§ WORK INSTRUCTION: In the material below, transcribe every line from the first through the line holding "偏橋長官司府西。元偏橋中寨蠻", exactly, and stop after that line.
+ + + +
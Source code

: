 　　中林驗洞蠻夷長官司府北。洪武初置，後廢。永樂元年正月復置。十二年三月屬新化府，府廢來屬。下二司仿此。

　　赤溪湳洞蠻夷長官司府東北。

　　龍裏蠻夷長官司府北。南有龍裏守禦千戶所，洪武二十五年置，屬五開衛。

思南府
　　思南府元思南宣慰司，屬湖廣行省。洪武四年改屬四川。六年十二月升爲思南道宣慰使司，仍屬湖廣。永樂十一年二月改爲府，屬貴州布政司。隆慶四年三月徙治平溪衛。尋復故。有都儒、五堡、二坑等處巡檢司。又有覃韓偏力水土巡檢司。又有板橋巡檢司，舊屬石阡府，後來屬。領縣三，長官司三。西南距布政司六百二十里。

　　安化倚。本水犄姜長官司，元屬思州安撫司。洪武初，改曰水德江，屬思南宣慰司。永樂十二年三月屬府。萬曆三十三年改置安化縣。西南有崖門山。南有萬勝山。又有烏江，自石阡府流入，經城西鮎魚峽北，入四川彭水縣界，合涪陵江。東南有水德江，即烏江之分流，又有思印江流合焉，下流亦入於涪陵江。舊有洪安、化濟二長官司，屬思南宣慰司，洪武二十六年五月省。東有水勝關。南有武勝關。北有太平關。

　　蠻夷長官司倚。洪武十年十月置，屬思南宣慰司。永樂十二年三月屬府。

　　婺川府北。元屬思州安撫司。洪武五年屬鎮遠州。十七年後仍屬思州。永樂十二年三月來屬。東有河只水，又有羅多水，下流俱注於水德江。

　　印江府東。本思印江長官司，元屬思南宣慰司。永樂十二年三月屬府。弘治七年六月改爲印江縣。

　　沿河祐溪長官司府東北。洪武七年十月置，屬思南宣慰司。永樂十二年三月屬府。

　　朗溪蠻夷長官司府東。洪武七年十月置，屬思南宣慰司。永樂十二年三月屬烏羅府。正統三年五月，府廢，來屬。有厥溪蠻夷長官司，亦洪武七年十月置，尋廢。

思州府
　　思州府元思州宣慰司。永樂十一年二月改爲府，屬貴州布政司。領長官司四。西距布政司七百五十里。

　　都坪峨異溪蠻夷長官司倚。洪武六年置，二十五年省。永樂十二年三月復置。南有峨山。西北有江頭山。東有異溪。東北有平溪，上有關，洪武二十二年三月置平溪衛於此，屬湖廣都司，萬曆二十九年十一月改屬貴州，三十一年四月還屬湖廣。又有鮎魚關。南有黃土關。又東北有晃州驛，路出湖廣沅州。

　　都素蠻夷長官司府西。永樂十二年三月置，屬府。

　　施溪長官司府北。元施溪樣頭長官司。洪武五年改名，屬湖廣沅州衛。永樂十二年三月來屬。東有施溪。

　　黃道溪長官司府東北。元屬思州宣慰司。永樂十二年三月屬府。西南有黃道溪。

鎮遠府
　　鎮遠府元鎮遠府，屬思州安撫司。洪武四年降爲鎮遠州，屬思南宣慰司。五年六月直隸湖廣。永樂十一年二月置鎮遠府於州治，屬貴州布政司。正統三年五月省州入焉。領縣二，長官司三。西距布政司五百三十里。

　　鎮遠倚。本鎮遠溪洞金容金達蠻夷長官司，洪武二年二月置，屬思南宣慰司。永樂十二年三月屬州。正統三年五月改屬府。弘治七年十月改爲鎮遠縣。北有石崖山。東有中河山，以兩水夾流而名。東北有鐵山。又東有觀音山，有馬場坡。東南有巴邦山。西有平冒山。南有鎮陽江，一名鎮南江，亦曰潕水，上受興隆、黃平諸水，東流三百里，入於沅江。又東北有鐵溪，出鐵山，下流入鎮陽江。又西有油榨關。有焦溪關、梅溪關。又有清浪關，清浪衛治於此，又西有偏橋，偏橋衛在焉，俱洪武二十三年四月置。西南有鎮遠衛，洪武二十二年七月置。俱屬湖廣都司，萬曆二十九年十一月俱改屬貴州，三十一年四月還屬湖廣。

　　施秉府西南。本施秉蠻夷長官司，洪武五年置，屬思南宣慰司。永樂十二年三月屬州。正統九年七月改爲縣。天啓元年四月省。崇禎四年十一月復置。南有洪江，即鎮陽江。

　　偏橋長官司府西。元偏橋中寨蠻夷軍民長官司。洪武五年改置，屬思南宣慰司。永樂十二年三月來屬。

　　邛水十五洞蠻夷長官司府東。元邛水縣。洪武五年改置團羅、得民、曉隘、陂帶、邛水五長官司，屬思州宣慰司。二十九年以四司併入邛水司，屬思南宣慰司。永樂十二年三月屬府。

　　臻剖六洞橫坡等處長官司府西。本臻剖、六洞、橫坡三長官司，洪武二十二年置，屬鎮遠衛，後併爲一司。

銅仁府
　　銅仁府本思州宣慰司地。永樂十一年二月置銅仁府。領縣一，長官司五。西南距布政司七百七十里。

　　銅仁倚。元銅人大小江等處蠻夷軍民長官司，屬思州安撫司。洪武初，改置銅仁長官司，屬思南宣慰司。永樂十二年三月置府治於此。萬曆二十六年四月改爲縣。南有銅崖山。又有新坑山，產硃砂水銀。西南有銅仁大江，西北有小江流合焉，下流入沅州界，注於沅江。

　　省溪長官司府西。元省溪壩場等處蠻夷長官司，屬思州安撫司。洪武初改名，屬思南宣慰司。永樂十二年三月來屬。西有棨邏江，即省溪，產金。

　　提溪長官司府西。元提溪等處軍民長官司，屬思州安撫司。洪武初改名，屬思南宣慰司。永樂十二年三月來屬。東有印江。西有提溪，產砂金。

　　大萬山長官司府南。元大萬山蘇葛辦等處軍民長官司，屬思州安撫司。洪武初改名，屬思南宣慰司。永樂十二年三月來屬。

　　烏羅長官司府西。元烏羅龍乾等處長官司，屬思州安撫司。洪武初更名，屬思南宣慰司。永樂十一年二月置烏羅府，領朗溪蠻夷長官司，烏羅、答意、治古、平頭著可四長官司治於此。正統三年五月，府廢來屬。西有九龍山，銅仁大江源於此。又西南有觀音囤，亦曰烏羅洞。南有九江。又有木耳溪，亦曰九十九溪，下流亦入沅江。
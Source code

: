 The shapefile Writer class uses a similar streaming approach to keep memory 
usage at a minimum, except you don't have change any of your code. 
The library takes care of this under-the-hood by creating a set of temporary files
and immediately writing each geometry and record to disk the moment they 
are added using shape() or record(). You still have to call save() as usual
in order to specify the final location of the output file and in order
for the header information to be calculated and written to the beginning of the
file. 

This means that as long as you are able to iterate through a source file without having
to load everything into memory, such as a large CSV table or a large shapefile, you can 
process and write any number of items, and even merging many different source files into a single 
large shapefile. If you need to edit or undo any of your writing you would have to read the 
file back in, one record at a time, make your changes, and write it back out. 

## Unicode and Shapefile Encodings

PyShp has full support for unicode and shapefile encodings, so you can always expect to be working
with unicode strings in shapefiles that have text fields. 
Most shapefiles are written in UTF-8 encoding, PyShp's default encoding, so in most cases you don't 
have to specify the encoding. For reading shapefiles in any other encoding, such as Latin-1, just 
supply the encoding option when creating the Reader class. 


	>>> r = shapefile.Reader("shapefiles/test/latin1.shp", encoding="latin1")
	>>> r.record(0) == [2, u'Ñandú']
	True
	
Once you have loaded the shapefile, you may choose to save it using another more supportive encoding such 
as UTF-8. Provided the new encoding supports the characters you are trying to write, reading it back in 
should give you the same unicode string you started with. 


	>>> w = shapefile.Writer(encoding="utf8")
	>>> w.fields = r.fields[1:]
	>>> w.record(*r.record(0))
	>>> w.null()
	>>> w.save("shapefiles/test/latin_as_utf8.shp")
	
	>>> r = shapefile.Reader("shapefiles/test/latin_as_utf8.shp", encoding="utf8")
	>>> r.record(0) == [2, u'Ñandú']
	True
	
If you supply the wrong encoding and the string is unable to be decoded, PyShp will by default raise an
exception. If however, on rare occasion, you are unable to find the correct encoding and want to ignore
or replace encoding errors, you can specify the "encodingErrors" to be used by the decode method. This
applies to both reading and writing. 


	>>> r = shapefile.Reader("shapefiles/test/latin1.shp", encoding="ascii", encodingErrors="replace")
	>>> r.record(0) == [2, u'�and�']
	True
+ + + +
§ REPLY:
Source code

: 　　中林驗洞蠻夷長官司府北。洪武初置，後廢。永樂元年正月復置。十二年三月屬新化府，府廢來屬。下二司仿此。

　　赤溪湳洞蠻夷長官司府東北。

　　龍裏蠻夷長官司府北。南有龍裏守禦千戶所，洪武二十五年置，屬五開衛。

思南府
　　思南府元思南宣慰司，屬湖廣行省。洪武四年改屬四川。六年十二月升爲思南道宣慰使司，仍屬湖廣。永樂十一年二月改爲府，屬貴州布政司。隆慶四年三月徙治平溪衛。尋復故。有都儒、五堡、二坑等處巡檢司。又有覃韓偏力水土巡檢司。又有板橋巡檢司，舊屬石阡府，後來屬。領縣三，長官司三。西南距布政司六百二十里。

　　安化倚。本水犄姜長官司，元屬思州安撫司。洪武初，改曰水德江，屬思南宣慰司。永樂十二年三月屬府。萬曆三十三年改置安化縣。西南有崖門山。南有萬勝山。又有烏江，自石阡府流入，經城西鮎魚峽北，入四川彭水縣界，合涪陵江。東南有水德江，即烏江之分流，又有思印江流合焉，下流亦入於涪陵江。舊有洪安、化濟二長官司，屬思南宣慰司，洪武二十六年五月省。東有水勝關。南有武勝關。北有太平關。

　　蠻夷長官司倚。洪武十年十月置，屬思南宣慰司。永樂十二年三月屬府。

　　婺川府北。元屬思州安撫司。洪武五年屬鎮遠州。十七年後仍屬思州。永樂十二年三月來屬。東有河只水，又有羅多水，下流俱注於水德江。

　　印江府東。本思印江長官司，元屬思南宣慰司。永樂十二年三月屬府。弘治七年六月改爲印江縣。

　　沿河祐溪長官司府東北。洪武七年十月置，屬思南宣慰司。永樂十二年三月屬府。

　　朗溪蠻夷長官司府東。洪武七年十月置，屬思南宣慰司。永樂十二年三月屬烏羅府。正統三年五月，府廢，來屬。有厥溪蠻夷長官司，亦洪武七年十月置，尋廢。

思州府
　　思州府元思州宣慰司。永樂十一年二月改爲府，屬貴州布政司。領長官司四。西距布政司七百五十里。

　　都坪峨異溪蠻夷長官司倚。洪武六年置，二十五年省。永樂十二年三月復置。南有峨山。西北有江頭山。東有異溪。東北有平溪，上有關，洪武二十二年三月置平溪衛於此，屬湖廣都司，萬曆二十九年十一月改屬貴州，三十一年四月還屬湖廣。又有鮎魚關。南有黃土關。又東北有晃州驛，路出湖廣沅州。

　　都素蠻夷長官司府西。永樂十二年三月置，屬府。

　　施溪長官司府北。元施溪樣頭長官司。洪武五年改名，屬湖廣沅州衛。永樂十二年三月來屬。東有施溪。

　　黃道溪長官司府東北。元屬思州宣慰司。永樂十二年三月屬府。西南有黃道溪。

鎮遠府
　　鎮遠府元鎮遠府，屬思州安撫司。洪武四年降爲鎮遠州，屬思南宣慰司。五年六月直隸湖廣。永樂十一年二月置鎮遠府於州治，屬貴州布政司。正統三年五月省州入焉。領縣二，長官司三。西距布政司五百三十里。

　　鎮遠倚。本鎮遠溪洞金容金達蠻夷長官司，洪武二年二月置，屬思南宣慰司。永樂十二年三月屬州。正統三年五月改屬府。弘治七年十月改爲鎮遠縣。北有石崖山。東有中河山，以兩水夾流而名。東北有鐵山。又東有觀音山，有馬場坡。東南有巴邦山。西有平冒山。南有鎮陽江，一名鎮南江，亦曰潕水，上受興隆、黃平諸水，東流三百里，入於沅江。又東北有鐵溪，出鐵山，下流入鎮陽江。又西有油榨關。有焦溪關、梅溪關。又有清浪關，清浪衛治於此，又西有偏橋，偏橋衛在焉，俱洪武二十三年四月置。西南有鎮遠衛，洪武二十二年七月置。俱屬湖廣都司，萬曆二十九年十一月俱改屬貴州，三十一年四月還屬湖廣。

　　施秉府西南。本施秉蠻夷長官司，洪武五年置，屬思南宣慰司。永樂十二年三月屬州。正統九年七月改爲縣。天啓元年四月省。崇禎四年十一月復置。南有洪江，即鎮陽江。

　　偏橋長官司府西。元偏橋中寨蠻夷軍民長官司。洪武五年改置，屬思南宣慰司。永樂十二年三月來屬。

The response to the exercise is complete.